DATASET:
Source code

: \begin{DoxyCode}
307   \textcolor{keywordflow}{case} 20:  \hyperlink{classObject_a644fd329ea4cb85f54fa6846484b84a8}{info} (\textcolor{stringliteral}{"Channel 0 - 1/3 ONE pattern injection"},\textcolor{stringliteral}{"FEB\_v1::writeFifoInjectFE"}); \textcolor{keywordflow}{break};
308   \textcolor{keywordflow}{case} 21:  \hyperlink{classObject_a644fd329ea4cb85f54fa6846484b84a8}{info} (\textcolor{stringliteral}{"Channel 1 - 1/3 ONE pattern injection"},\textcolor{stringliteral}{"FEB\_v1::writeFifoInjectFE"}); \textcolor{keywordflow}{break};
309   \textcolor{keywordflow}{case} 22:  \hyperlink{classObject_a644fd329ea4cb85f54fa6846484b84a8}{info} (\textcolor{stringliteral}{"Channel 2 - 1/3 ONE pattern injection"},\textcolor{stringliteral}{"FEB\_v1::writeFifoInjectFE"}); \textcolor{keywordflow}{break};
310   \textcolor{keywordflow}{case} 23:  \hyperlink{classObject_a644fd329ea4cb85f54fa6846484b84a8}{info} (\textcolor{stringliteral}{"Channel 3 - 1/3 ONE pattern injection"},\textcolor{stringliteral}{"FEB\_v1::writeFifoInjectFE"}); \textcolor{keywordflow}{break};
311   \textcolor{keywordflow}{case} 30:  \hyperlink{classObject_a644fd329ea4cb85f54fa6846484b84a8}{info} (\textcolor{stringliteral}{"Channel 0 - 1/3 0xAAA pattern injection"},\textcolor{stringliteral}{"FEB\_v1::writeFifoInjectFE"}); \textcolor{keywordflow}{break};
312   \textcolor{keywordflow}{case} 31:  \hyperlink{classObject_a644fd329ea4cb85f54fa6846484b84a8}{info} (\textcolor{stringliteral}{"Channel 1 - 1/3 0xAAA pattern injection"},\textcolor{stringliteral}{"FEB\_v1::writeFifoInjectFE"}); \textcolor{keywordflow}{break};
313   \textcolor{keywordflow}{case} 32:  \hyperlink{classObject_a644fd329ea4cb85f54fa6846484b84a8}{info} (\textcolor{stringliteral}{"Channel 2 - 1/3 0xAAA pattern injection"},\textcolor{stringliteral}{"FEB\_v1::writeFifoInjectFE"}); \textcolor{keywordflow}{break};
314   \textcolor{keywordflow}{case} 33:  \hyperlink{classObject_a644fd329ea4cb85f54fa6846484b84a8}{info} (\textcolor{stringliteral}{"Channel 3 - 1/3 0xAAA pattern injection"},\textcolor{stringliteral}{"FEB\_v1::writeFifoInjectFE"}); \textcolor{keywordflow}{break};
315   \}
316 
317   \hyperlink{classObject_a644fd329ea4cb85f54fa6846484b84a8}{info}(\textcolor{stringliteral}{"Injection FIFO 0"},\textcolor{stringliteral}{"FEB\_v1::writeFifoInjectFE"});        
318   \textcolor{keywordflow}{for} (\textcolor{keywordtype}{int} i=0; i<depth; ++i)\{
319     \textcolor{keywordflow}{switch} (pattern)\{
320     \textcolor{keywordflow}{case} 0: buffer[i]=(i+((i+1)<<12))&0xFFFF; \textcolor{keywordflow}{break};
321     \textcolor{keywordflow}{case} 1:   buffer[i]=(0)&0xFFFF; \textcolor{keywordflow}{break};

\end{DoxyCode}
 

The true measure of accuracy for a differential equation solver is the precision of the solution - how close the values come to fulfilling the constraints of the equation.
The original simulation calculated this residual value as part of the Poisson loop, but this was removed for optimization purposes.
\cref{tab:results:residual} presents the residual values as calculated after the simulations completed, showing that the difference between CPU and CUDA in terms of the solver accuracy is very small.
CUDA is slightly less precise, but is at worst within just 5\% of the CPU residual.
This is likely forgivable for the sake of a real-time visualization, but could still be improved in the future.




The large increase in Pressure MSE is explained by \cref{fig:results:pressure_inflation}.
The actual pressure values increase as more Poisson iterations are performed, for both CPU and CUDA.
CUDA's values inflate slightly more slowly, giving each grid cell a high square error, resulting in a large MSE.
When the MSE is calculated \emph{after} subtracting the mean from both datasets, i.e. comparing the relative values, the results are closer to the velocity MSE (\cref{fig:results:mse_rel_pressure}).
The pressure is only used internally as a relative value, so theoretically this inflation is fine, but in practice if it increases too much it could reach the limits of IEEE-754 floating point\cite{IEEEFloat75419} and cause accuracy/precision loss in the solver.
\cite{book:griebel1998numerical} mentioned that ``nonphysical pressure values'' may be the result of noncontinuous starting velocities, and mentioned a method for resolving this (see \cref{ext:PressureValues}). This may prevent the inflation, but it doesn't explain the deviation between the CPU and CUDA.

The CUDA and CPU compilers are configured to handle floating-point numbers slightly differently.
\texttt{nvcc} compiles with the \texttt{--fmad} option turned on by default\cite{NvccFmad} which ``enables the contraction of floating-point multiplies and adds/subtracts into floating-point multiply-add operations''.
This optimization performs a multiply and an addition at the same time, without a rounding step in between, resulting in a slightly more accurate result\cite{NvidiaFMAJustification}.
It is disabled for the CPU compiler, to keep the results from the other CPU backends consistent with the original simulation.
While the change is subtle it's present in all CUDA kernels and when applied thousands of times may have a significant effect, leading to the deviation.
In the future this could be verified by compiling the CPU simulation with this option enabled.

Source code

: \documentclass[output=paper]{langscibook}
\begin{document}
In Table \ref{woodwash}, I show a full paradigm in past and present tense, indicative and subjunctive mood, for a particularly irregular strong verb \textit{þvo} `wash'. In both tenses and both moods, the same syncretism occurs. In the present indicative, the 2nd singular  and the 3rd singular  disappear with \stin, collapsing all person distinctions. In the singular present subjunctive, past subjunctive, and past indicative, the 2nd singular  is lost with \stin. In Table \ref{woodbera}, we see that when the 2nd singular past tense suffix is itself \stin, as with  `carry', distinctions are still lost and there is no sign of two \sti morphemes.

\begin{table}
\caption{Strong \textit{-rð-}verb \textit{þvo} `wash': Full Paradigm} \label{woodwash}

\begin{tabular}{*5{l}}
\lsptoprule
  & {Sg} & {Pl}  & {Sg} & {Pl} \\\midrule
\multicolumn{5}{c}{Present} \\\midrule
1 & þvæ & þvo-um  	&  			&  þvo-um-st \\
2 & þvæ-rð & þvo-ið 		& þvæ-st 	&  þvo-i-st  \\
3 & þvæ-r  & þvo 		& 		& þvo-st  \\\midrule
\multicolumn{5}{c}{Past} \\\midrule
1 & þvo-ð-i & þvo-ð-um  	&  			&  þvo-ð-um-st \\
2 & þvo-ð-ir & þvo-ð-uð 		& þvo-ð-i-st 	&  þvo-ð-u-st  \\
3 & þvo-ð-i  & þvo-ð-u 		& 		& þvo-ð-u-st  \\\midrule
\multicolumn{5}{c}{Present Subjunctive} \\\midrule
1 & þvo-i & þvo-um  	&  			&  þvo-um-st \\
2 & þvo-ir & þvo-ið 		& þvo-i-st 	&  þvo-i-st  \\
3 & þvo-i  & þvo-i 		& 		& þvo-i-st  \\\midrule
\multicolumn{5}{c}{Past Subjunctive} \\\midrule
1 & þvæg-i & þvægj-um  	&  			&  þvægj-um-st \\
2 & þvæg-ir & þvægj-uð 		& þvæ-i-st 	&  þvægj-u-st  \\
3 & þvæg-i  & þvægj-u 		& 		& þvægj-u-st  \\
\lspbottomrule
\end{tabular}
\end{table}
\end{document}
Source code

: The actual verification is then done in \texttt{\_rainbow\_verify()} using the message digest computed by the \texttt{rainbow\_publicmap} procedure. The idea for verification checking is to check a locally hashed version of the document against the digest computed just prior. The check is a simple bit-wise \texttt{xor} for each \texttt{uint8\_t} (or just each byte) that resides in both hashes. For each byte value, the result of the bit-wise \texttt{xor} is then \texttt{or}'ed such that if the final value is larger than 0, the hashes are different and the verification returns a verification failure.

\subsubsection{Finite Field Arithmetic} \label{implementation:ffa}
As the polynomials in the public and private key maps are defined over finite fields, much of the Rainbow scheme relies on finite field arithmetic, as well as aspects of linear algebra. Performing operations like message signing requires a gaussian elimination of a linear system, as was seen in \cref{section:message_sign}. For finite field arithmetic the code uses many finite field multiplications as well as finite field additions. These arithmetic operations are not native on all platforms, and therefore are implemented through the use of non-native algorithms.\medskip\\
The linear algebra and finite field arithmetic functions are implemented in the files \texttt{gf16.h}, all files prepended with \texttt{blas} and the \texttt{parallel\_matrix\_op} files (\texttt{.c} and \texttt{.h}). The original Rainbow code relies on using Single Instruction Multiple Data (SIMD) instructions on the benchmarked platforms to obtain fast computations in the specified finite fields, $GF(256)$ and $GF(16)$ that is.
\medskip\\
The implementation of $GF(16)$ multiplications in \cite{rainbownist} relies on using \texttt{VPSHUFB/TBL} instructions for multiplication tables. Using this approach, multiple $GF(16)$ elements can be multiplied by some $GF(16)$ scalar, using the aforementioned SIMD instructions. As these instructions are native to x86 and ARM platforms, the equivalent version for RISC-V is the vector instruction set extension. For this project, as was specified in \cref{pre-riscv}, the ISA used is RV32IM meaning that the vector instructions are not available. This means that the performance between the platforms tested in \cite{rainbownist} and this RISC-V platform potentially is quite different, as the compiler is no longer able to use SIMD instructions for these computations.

TO DO:
Please copy, exactly and with nothing else, the lines above beginning at the line that has "The large increase" and ending with the line that has "CUDA's values inflate".

SOLUTION:
The large increase in Pressure MSE is explained by \cref{fig:results:pressure_inflation}.
The actual pressure values increase as more Poisson iterations are performed, for both CPU and CUDA.
CUDA's values inflate slightly more slowly, giving each grid cell a high square error, resulting in a large MSE.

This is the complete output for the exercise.